Search the entries below for the word "authority", then copy each line in which it is found.

(Beginning of PROVIDED DATA)

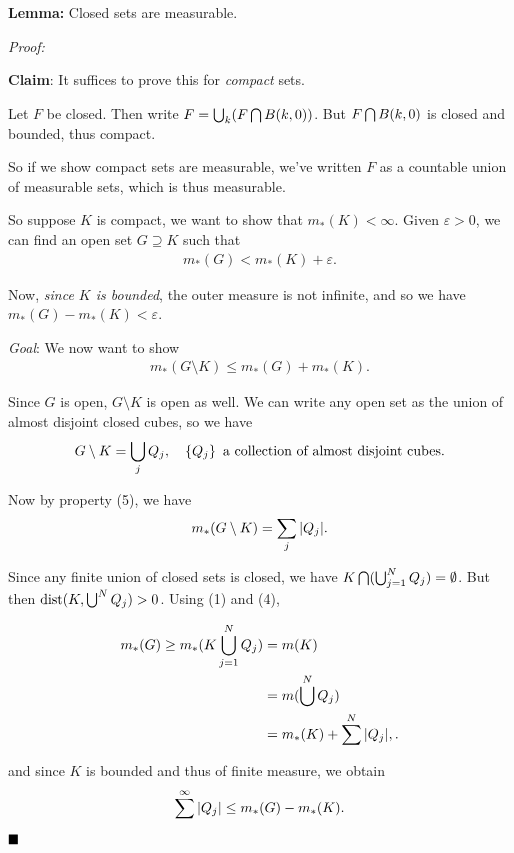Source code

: \textbf{Lemma:} Closed sets are measurable.

\emph{Proof:}

\textbf{Claim}: It suffices to prove this for \emph{compact} sets.

Let \(F\) be closed. Then write \(F = \bigcup_k (F \bigcap B(k, 0))\).
But \(F\bigcap B(k, 0)\) is closed and bounded, thus compact.

So if we show compact sets are measurable, we've written \(F\) as a
countable union of measurable sets, which is thus measurable.

So suppose \(K\) is compact, we want to show that \(m_*(K) < \infty\).
Given \(\varepsilon > 0\), we can find an open set \(G \supseteq K\)
such that
\begin{align*}
m_*(G) < m_*(K) + \varepsilon
.\end{align*}

Now, \emph{since \(K\) is bounded}, the outer measure is not infinite,
and so we have \(m_*(G) - m_*(K) < \varepsilon\).

\emph{Goal}: We now want to show
\begin{align*}
m_*(G\setminus K) \leq m_*(G) + m_*(K)
.\end{align*}

Since \(G\) is open, \(G\setminus K\) is open as well. We can write any
open set as the union of almost disjoint closed cubes, so we have
\begin{align*}
G\setminus K = \bigcup_j Q_j,\quad \left\{{Q_j}\right\} \text{ a collection of almost disjoint cubes.}
\end{align*}

Now by property (5), we have
\begin{align*}
m_*(G\setminus K) = \sum_j {\left\lvert {Q_j} \right\rvert}
.\end{align*}

Since any finite union of closed sets is closed, we have
\(K \bigcap (\bigcup_{j=1}^N Q_j) = \emptyset\). But then
\(\mathrm{dist}(K, \bigcup^N Q_j) > 0\). Using (1) and (4),

\begin{align*}
m_*(G) \geq m_*(K \bigcup_{j=1}^N Q_j) &= m(K) \\
&= m(\bigcup^N Q_j) \\
&= m_*(K) + \sum^N {\left\lvert {Q_j} \right\rvert},
.\end{align*}

and since \(K\) is bounded and thus of finite measure, we obtain
\begin{align*}
\sum^\infty {\left\lvert {Q_j} \right\rvert} \leq m_*(G) - m_*(K).
\end{align*} \(\qed\)

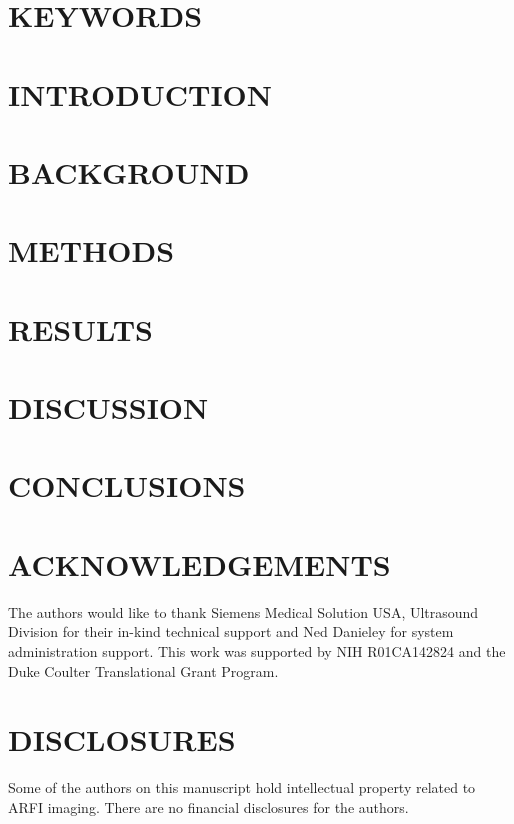 \documentclass[onecolumn,draftcls]{IEEEtran}
\begin{document}


\linenumbers



\section*{KEYWORDS}


\section{INTRODUCTION}\label{sect:intro}


\section{BACKGROUND}\label{sect:background}


\section{METHODS}\label{sect:methods}


\section{RESULTS}\label{sect:results}


\section{DISCUSSION}\label{sect:discussion}


\section{CONCLUSIONS}


\section*{ACKNOWLEDGEMENTS}
The authors would like to thank Siemens Medical Solution USA, Ultrasound
Division for their in-kind technical support and Ned Danieley for system administration support.
This work was supported by NIH R01CA142824 and the Duke Coulter Translational Grant Program.

\section*{DISCLOSURES}
Some of the authors on this manuscript hold intellectual property related to
ARFI imaging.  There are no financial disclosures for the authors.



\end{document}
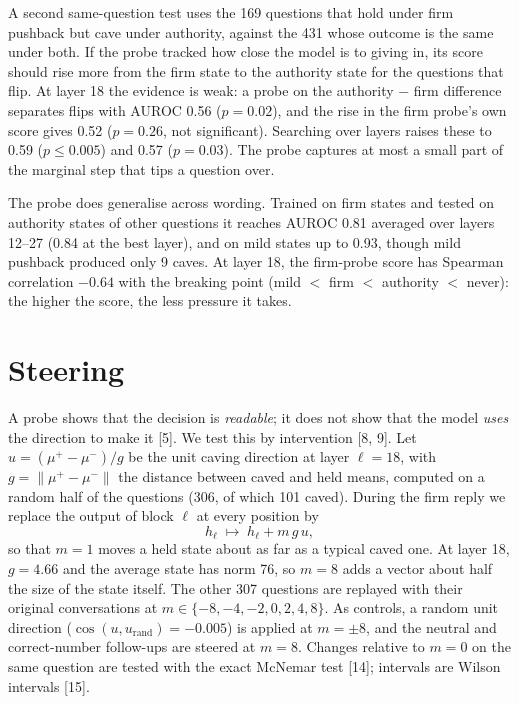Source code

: \documentclass[12pt]{report}
\theoremstyle{definition}
\begin{document}
A second same-question test uses the 169 questions that hold under firm pushback but cave under authority, against the 431 whose outcome is the same under both. If the probe tracked how close the model is to giving in, its score should rise more from the firm state to the authority state for the questions that flip. At layer 18 the evidence is weak: a probe on the authority $-$ firm difference separates flips with AUROC 0.56 ($p = 0.02$), and the rise in the firm probe's own score gives 0.52 ($p = 0.26$, not significant). Searching over layers raises these to 0.59 ($p \le 0.005$) and 0.57 ($p = 0.03$). The probe captures at most a small part of the marginal step that tips a question over.

The probe does generalise across wording. Trained on firm states and tested on authority states of other questions it reaches AUROC 0.81 averaged over layers 12--27 (0.84 at the best layer), and on mild states up to 0.93, though mild pushback produced only 9 caves. At layer 18, the firm-probe score has Spearman correlation $-0.64$ with the breaking point (mild $<$ firm $<$ authority $<$ never): the higher the score, the less pressure it takes.

\chapter{Steering}

A probe shows that the decision is \emph{readable}; it does not show that the model \emph{uses} the direction to make it [5]. We test this by intervention [8, 9]. Let $u = (\mu^+ - \mu^-)/g$ be the unit caving direction at layer $\ell = 18$, with $g = \lVert \mu^+ - \mu^- \rVert$ the distance between caved and held means, computed on a random half of the questions (306, of which 101 caved). During the firm reply we replace the output of block $\ell$ at every position by
\begin{equation}
h_\ell \;\longmapsto\; h_\ell + m\, g\, u, \label{eq:steer}
\end{equation}
so that $m = 1$ moves a held state about as far as a typical caved one. At layer 18, $g = 4.66$ and the average state has norm 76, so $m = 8$ adds a vector about half the size of the state itself. The other 307 questions are replayed with their original conversations at $m \in \{-8, -4, -2, 0, 2, 4, 8\}$. As controls, a random unit direction ($\cos(u, u_{\text{rand}}) = -0.005$) is applied at $m = \pm 8$, and the neutral and correct-number follow-ups are steered at $m = 8$. Changes relative to $m = 0$ on the same question are tested with the exact McNemar test [14]; intervals are Wilson intervals [15].
\end{document}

(End of PROVIDED DATA)

*SOLVED EXERCISE*.
A second same-question test uses the 169 questions that hold under firm pushback but cave under authority, against the 431 whose outcome is the same under both. If the probe tracked how close the model is to giving in, its score should rise more from the firm state to the authority state for the questions that flip. At layer 18 the evidence is weak: a probe on the authority $-$ firm difference separates flips with AUROC 0.56 ($p = 0.02$), and the rise in the firm probe's own score gives 0.52 ($p = 0.26$, not significant). Searching over layers raises these to 0.59 ($p \le 0.005$) and 0.57 ($p = 0.03$). The probe captures at most a small part of the marginal step that tips a question over.
The probe does generalise across wording. Trained on firm states and tested on authority states of other questions it reaches AUROC 0.81 averaged over layers 12--27 (0.84 at the best layer), and on mild states up to 0.93, though mild pushback produced only 9 caves. At layer 18, the firm-probe score has Spearman correlation $-0.64$ with the breaking point (mild $<$ firm $<$ authority $<$ never): the higher the score, the less pressure it takes.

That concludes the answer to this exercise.